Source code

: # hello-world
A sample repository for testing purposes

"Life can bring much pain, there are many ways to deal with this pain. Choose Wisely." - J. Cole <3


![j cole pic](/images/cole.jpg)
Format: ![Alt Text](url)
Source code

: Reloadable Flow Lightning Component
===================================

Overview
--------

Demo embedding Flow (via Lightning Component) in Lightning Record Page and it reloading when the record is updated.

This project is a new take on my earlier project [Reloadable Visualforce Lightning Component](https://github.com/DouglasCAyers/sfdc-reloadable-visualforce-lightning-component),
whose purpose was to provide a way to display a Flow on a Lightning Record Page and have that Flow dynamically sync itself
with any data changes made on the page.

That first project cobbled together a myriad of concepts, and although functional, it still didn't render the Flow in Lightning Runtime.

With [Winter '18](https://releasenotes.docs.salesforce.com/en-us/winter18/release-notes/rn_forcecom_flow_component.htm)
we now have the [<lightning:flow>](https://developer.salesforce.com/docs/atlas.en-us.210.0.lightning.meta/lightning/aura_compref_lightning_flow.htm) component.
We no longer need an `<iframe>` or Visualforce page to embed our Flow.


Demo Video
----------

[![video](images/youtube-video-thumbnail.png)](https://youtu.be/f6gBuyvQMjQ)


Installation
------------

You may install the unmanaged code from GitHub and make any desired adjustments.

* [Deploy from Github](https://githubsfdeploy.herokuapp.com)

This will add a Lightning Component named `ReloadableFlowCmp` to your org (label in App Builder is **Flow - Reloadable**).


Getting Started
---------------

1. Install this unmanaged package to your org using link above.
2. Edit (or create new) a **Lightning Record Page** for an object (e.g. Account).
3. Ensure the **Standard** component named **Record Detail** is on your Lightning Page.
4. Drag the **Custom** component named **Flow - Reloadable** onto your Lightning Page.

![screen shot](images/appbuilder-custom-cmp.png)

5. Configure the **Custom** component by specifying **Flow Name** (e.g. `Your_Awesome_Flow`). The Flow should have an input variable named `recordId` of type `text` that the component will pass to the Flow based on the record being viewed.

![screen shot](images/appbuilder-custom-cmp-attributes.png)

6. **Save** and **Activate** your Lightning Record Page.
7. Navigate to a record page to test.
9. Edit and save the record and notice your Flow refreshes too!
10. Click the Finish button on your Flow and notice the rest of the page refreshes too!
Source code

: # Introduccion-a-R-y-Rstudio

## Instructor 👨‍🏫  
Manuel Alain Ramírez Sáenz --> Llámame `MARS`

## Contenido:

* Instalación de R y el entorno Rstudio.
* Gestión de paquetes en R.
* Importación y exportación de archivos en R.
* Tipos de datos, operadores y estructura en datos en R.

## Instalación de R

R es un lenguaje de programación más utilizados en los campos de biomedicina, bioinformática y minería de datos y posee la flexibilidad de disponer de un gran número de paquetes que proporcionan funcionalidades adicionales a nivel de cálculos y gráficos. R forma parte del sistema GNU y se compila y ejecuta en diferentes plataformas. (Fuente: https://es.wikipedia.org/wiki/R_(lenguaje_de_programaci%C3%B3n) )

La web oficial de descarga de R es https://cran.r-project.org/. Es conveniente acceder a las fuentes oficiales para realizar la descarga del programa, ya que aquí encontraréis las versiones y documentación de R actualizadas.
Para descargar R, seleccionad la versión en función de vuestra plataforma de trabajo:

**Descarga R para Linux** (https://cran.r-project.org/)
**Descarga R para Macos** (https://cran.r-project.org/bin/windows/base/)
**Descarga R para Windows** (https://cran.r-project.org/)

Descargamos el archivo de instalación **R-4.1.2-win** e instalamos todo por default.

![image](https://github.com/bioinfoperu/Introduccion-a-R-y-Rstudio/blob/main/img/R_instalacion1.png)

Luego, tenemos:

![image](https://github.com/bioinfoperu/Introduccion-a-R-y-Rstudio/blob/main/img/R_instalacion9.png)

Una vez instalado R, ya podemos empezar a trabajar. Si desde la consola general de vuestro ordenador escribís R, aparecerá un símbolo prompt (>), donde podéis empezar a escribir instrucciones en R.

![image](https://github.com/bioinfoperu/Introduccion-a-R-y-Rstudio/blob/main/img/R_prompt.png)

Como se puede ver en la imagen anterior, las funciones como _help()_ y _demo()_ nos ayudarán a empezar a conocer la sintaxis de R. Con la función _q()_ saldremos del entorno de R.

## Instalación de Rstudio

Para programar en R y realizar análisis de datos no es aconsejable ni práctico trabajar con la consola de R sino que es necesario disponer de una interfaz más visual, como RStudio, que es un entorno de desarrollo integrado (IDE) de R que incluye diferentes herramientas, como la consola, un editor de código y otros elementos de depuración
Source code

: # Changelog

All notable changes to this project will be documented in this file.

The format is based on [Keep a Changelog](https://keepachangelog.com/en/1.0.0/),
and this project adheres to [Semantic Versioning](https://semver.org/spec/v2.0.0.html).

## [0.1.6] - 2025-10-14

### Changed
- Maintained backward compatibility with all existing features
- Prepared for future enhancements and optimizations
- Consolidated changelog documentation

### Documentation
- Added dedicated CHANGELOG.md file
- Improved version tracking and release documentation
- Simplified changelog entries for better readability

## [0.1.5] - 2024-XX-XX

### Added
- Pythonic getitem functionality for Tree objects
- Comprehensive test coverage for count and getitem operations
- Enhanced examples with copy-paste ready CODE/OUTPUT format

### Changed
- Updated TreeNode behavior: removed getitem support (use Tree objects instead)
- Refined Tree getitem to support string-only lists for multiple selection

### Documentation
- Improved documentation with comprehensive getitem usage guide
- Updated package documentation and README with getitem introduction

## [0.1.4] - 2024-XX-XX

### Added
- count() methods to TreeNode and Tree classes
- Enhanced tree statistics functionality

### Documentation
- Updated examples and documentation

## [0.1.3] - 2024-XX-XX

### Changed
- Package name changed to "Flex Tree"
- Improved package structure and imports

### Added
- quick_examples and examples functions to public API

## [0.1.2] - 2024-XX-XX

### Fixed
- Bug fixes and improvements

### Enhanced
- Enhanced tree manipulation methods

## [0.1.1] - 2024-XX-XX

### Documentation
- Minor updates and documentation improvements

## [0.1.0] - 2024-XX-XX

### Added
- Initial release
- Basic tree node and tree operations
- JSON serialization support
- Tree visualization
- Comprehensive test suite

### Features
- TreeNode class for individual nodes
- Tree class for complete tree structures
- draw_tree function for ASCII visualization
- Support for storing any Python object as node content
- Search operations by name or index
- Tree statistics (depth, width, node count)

● **What is expected**
Produce an exact copy of the whole listing.

● **Solved exercise**
Source code

: # hello-world
A sample repository for testing purposes

"Life can bring much pain, there are many ways to deal with this pain. Choose Wisely." - J. Cole <3


![j cole pic](/images/cole.jpg)
Format: ![Alt Text](url)
Source code

: Reloadable Flow Lightning Component
===================================

Overview
--------

Demo embedding Flow (via Lightning Component) in Lightning Record Page and it reloading when the record is updated.

This project is a new take on my earlier project [Reloadable Visualforce Lightning Component](https://github.com/DouglasCAyers/sfdc-reloadable-visualforce-lightning-component),
whose purpose was to provide a way to display a Flow on a Lightning Record Page and have that Flow dynamically sync itself
with any data changes made on the page.

That first project cobbled together a myriad of concepts, and although functional, it still didn't render the Flow in Lightning Runtime.

With [Winter '18](https://releasenotes.docs.salesforce.com/en-us/winter18/release-notes/rn_forcecom_flow_component.htm)
we now have the [<lightning:flow>](https://developer.salesforce.com/docs/atlas.en-us.210.0.lightning.meta/lightning/aura_compref_lightning_flow.htm) component.
We no longer need an `<iframe>` or Visualforce page to embed our Flow.


Demo Video
----------

[![video](images/youtube-video-thumbnail.png)](https://youtu.be/f6gBuyvQMjQ)


Installation
------------

You may install the unmanaged code from GitHub and make any desired adjustments.

* [Deploy from Github](https://githubsfdeploy.herokuapp.com)

This will add a Lightning Component named `ReloadableFlowCmp` to your org (label in App Builder is **Flow - Reloadable**).


Getting Started
---------------

1. Install this unmanaged package to your org using link above.
2. Edit (or create new) a **Lightning Record Page** for an object (e.g. Account).
3. Ensure the **Standard** component named **Record Detail** is on your Lightning Page.
4. Drag the **Custom** component named **Flow - Reloadable** onto your Lightning Page.

![screen shot](images/appbuilder-custom-cmp.png)

5. Configure the **Custom** component by specifying **Flow Name** (e.g. `Your_Awesome_Flow`). The Flow should have an input variable named `recordId` of type `text` that the component will pass to the Flow based on the record being viewed.

![screen shot](images/appbuilder-custom-cmp-attributes.png)

6. **Save** and **Activate** your Lightning Record Page.
7. Navigate to a record page to test.
9. Edit and save the record and notice your Flow refreshes too!
10. Click the Finish button on your Flow and notice the rest of the page refreshes too!
Source code

: # Introduccion-a-R-y-Rstudio

## Instructor 👨‍🏫  
Manuel Alain Ramírez Sáenz --> Llámame `MARS`

## Contenido:

* Instalación de R y el entorno Rstudio.
* Gestión de paquetes en R.
* Importación y exportación de archivos en R.
* Tipos de datos, operadores y estructura en datos en R.

## Instalación de R

R es un lenguaje de programación más utilizados en los campos de biomedicina, bioinformática y minería de datos y posee la flexibilidad de disponer de un gran número de paquetes que proporcionan funcionalidades adicionales a nivel de cálculos y gráficos. R forma parte del sistema GNU y se compila y ejecuta en diferentes plataformas. (Fuente: https://es.wikipedia.org/wiki/R_(lenguaje_de_programaci%C3%B3n) )

La web oficial de descarga de R es https://cran.r-project.org/. Es conveniente acceder a las fuentes oficiales para realizar la descarga del programa, ya que aquí encontraréis las versiones y documentación de R actualizadas.
Para descargar R, seleccionad la versión en función de vuestra plataforma de trabajo:

**Descarga R para Linux** (https://cran.r-project.org/)
**Descarga R para Macos** (https://cran.r-project.org/bin/windows/base/)
**Descarga R para Windows** (https://cran.r-project.org/)

Descargamos el archivo de instalación **R-4.1.2-win** e instalamos todo por default.

![image](https://github.com/bioinfoperu/Introduccion-a-R-y-Rstudio/blob/main/img/R_instalacion1.png)

Luego, tenemos:

![image](https://github.com/bioinfoperu/Introduccion-a-R-y-Rstudio/blob/main/img/R_instalacion9.png)

Una vez instalado R, ya podemos empezar a trabajar. Si desde la consola general de vuestro ordenador escribís R, aparecerá un símbolo prompt (>), donde podéis empezar a escribir instrucciones en R.

![image](https://github.com/bioinfoperu/Introduccion-a-R-y-Rstudio/blob/main/img/R_prompt.png)

Como se puede ver en la imagen anterior, las funciones como _help()_ y _demo()_ nos ayudarán a empezar a conocer la sintaxis de R. Con la función _q()_ saldremos del entorno de R.

## Instalación de Rstudio

Para programar en R y realizar análisis de datos no es aconsejable ni práctico trabajar con la consola de R sino que es necesario disponer de una interfaz más visual, como RStudio, que es un entorno de desarrollo integrado (IDE) de R que incluye diferentes herramientas, como la consola, un editor de código y otros elementos de depuración
Source code

: # Changelog

All notable changes to this project will be documented in this file.

The format is based on [Keep a Changelog](https://keepachangelog.com/en/1.0.0/),
and this project adheres to [Semantic Versioning](https://semver.org/spec/v2.0.0.html).

## [0.1.6] - 2025-10-14

### Changed
- Maintained backward compatibility with all existing features
- Prepared for future enhancements and optimizations
- Consolidated changelog documentation

### Documentation
- Added dedicated CHANGELOG.md file
- Improved version tracking and release documentation
- Simplified changelog entries for better readability

## [0.1.5] - 2024-XX-XX

### Added
- Pythonic getitem functionality for Tree objects
- Comprehensive test coverage for count and getitem operations
- Enhanced examples with copy-paste ready CODE/OUTPUT format

### Changed
- Updated TreeNode behavior: removed getitem support (use Tree objects instead)
- Refined Tree getitem to support string-only lists for multiple selection

### Documentation
- Improved documentation with comprehensive getitem usage guide
- Updated package documentation and README with getitem introduction

## [0.1.4] - 2024-XX-XX

### Added
- count() methods to TreeNode and Tree classes
- Enhanced tree statistics functionality

### Documentation
- Updated examples and documentation

## [0.1.3] - 2024-XX-XX

### Changed
- Package name changed to "Flex Tree"
- Improved package structure and imports

### Added
- quick_examples and examples functions to public API

## [0.1.2] - 2024-XX-XX

### Fixed
- Bug fixes and improvements

### Enhanced
- Enhanced tree manipulation methods

## [0.1.1] - 2024-XX-XX

### Documentation
- Minor updates and documentation improvements

## [0.1.0] - 2024-XX-XX

### Added
- Initial release
- Basic tree node and tree operations
- JSON serialization support
- Tree visualization
- Comprehensive test suite

### Features
- TreeNode class for individual nodes
- Tree class for complete tree structures
- draw_tree function for ASCII visualization
- Support for storing any Python object as node content
- Search operations by name or index
- Tree statistics (depth, width, node count)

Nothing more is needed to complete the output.